### Task statement
Word for word, transcribe the data below from the line with "living in poverty." to the line with "troops in World", keeping both of those lines.

+ + + + + + +

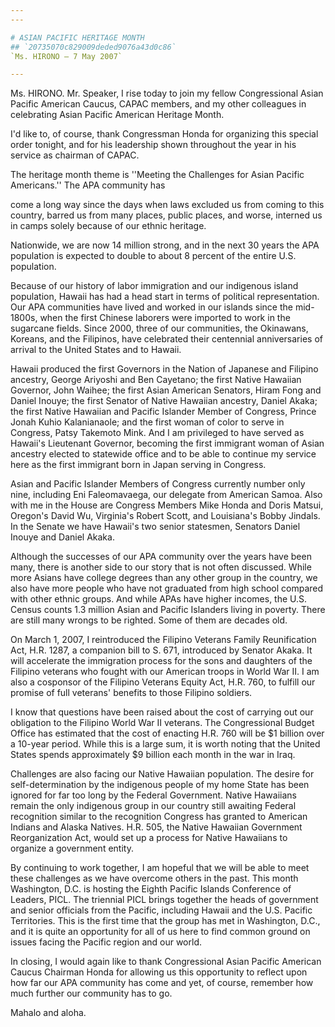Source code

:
 ```yaml
---
---

# ASIAN PACIFIC HERITAGE MONTH
## `20735070c829009deded9076a43d0c86`
`Ms. HIRONO — 7 May 2007`

---
```



Ms. HIRONO. Mr. Speaker, I rise today to join my fellow Congressional 
Asian Pacific American Caucus, CAPAC members, and my other colleagues 
in celebrating Asian Pacific American Heritage Month.

I'd like to, of course, thank Congressman Honda for organizing this 
special order tonight, and for his leadership shown throughout the year 
in his service as chairman of CAPAC.

The heritage month theme is ''Meeting the Challenges for Asian 
Pacific Americans.'' The APA community has


come a long way since the days when laws excluded us from coming to 
this country, barred us from many places, public places, and worse, 
interned us in camps solely because of our ethnic heritage.



Nationwide, we are now 14 million strong, and in the next 30 years 
the APA population is expected to double to about 8 percent of the 
entire U.S. population.

Because of our history of labor immigration and our indigenous island 
population, Hawaii has had a head start in terms of political 
representation. Our APA communities have lived and worked in our 
islands since the mid-1800s, when the first Chinese laborers were 
imported to work in the sugarcane fields. Since 2000, three of our 
communities, the Okinawans, Koreans, and the Filipinos, have celebrated 
their centennial anniversaries of arrival to the United States and to 
Hawaii.

Hawaii produced the first Governors in the Nation of Japanese and 
Filipino ancestry, George Ariyoshi and Ben Cayetano; the first Native 
Hawaiian Governor, John Waihee; the first Asian American Senators, 
Hiram Fong and Daniel Inouye; the first Senator of Native Hawaiian 
ancestry, Daniel Akaka; the first Native Hawaiian and Pacific Islander 
Member of Congress, Prince Jonah Kuhio Kalanianaole; and the first 
woman of color to serve in Congress, Patsy Takemoto Mink. And I am 
privileged to have served as Hawaii's Lieutenant Governor, becoming the 
first immigrant woman of Asian ancestry elected to statewide office and 
to be able to continue my service here as the first immigrant born in 
Japan serving in Congress.

Asian and Pacific Islander Members of Congress currently number only 
nine, including Eni Faleomavaega, our delegate from American Samoa. 
Also with me in the House are Congress Members Mike Honda and Doris 
Matsui, Oregon's David Wu, Virginia's Robert Scott, and Louisiana's 
Bobby Jindals. In the Senate we have Hawaii's two senior statesmen, 
Senators Daniel Inouye and Daniel Akaka.

Although the successes of our APA community over the years have been 
many, there is another side to our story that is not often discussed. 
While more Asians have college degrees than any other group in the 
country, we also have more people who have not graduated from high 
school compared with other ethnic groups. And while APAs have higher 
incomes, the U.S. Census counts 1.3 million Asian and Pacific Islanders 
living in poverty. There are still many wrongs to be righted. Some of 
them are decades old.

On March 1, 2007, I reintroduced the Filipino Veterans Family 
Reunification Act, H.R. 1287, a companion bill to S. 671, introduced by 
Senator Akaka. It will accelerate the immigration process for the sons 
and daughters of the Filipino veterans who fought with our American 
troops in World War II. I am also a cosponsor of the Filipino Veterans 
Equity Act, H.R. 760, to fulfill our promise of full veterans' benefits 
to those Filipino soldiers.

I know that questions have been raised about the cost of carrying out 
our obligation to the Filipino World War II veterans. The Congressional 
Budget Office has estimated that the cost of enacting H.R. 760 will be 
$1 billion over a 10-year period. While this is a large sum, it is 
worth noting that the United States spends approximately $9 billion 
each month in the war in Iraq.

Challenges are also facing our Native Hawaiian population. The desire 
for self-determination by the indigenous people of my home State has 
been ignored for far too long by the Federal Government. Native 
Hawaiians remain the only indigenous group in our country still 
awaiting Federal recognition similar to the recognition Congress has 
granted to American Indians and Alaska Natives. H.R. 505, the Native 
Hawaiian Government Reorganization Act, would set up a process for 
Native Hawaiians to organize a government entity.

By continuing to work together, I am hopeful that we will be able to 
meet these challenges as we have overcome others in the past. This 
month Washington, D.C. is hosting the Eighth Pacific Islands Conference 
of Leaders, PICL. The triennial PICL brings together the heads of 
government and senior officials from the Pacific, including Hawaii and 
the U.S. Pacific Territories. This is the first time that the group has 
met in Washington, D.C., and it is quite an opportunity for all of us 
here to find common ground on issues facing the Pacific region and our 
world.

In closing, I would again like to thank Congressional Asian Pacific 
American Caucus Chairman Honda for allowing us this opportunity to 
reflect upon how far our APA community has come and yet, of course, 
remember how much further our community has to go.

Mahalo and aloha.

+ + + + + + +

### Result for this exercise
living in poverty. There are still many wrongs to be righted. Some of 
them are decades old.

On March 1, 2007, I reintroduced the Filipino Veterans Family 
Reunification Act, H.R. 1287, a companion bill to S. 671, introduced by 
Senator Akaka. It will accelerate the immigration process for the sons 
and daughters of the Filipino veterans who fought with our American 
troops in World War II. I am also a cosponsor of the Filipino Veterans 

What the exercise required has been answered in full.